[Dataset entries]
-- Opening Marker --

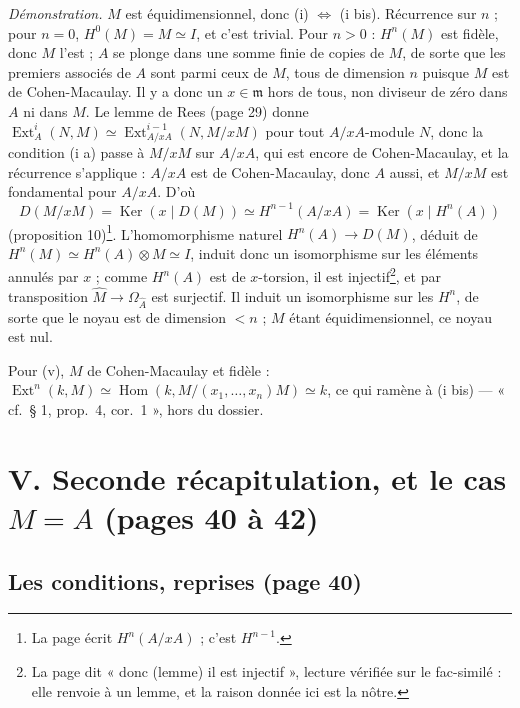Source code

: \documentclass[11pt,a4paper]{article}
\begin{document}
\emph{Démonstration.} $M$ est équidimensionnel, donc (i) $\Leftrightarrow$
(i bis). Récurrence sur $n$ ; pour $n = 0$, $H^0(M) = M \simeq I$, et c'est
trivial. Pour $n > 0$ : $H^n(M)$ est fidèle, donc $M$ l'est ; $A$ se plonge
dans une somme finie de copies de $M$, de sorte que les premiers associés de
$A$ sont parmi ceux de $M$, tous de dimension $n$ puisque $M$ est de
Cohen-Macaulay. Il y a donc un $x \in \mathfrak{m}$ hors de tous, non diviseur
de zéro dans $A$ ni dans $M$. Le lemme de Rees (page 29) donne
$\operatorname{Ext}^i_A(N, M) \simeq \operatorname{Ext}^{i-1}_{A/xA}(N, M/xM)$
pour tout $A/xA$-module $N$, donc la condition (i a) passe à $M/xM$ sur $A/xA$,
qui est encore de Cohen-Macaulay, et la récurrence s'applique : $A/xA$ est de
Cohen-Macaulay, donc $A$ aussi, et $M/xM$ est fondamental pour $A/xA$. D'où
\[
  D(M/xM) = \operatorname{Ker}(x \mid D(M)) \simeq H^{n-1}(A/xA) =
  \operatorname{Ker}(x \mid H^n(A))
\]
(proposition 10)\footnote{La page écrit $H^n(A/xA)$ ; c'est $H^{n-1}$.}.
L'homomorphisme naturel $H^n(A) \to D(M)$, déduit de $H^n(M) \simeq H^n(A)
\otimes M \simeq I$, induit donc un isomorphisme sur les éléments annulés par
$x$ ; comme $H^n(A)$ est de $x$-torsion, il est injectif\footnote{La page dit « donc (lemme) il est injectif », lecture vérifiée sur le fac-similé : elle renvoie à un lemme, et la raison donnée ici est la nôtre.}, et par transposition
$\widehat{M} \to \Omega_{\widehat{A}}$ est surjectif. Il induit un isomorphisme
sur les $H^n$, de sorte que le noyau est de dimension $< n$ ; $M$ étant
équidimensionnel, ce noyau est nul.

Pour (v), $M$ de Cohen-Macaulay et fidèle : $\operatorname{Ext}^n(k, M) \simeq
\operatorname{Hom}(k, M/(x_1, \ldots, x_n)M) \simeq k$, ce qui ramène à (i bis)
--- « cf.\ § 1, prop.\ 4, cor.\ 1 », hors du dossier.

\section*{V. Seconde récapitulation, et le cas $M = A$ (pages 40 à 42)}

\subsection*{Les conditions, reprises (page 40)}
\end{document}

-- Closing Marker --

**What you will do:**
Report all lines in the records that include the string "isomorphisme".

**Expected answer:**
\otimes M \simeq I$, induit donc un isomorphisme sur les éléments annulés par
$\widehat{M} \to \Omega_{\widehat{A}}$ est surjectif. Il induit un isomorphisme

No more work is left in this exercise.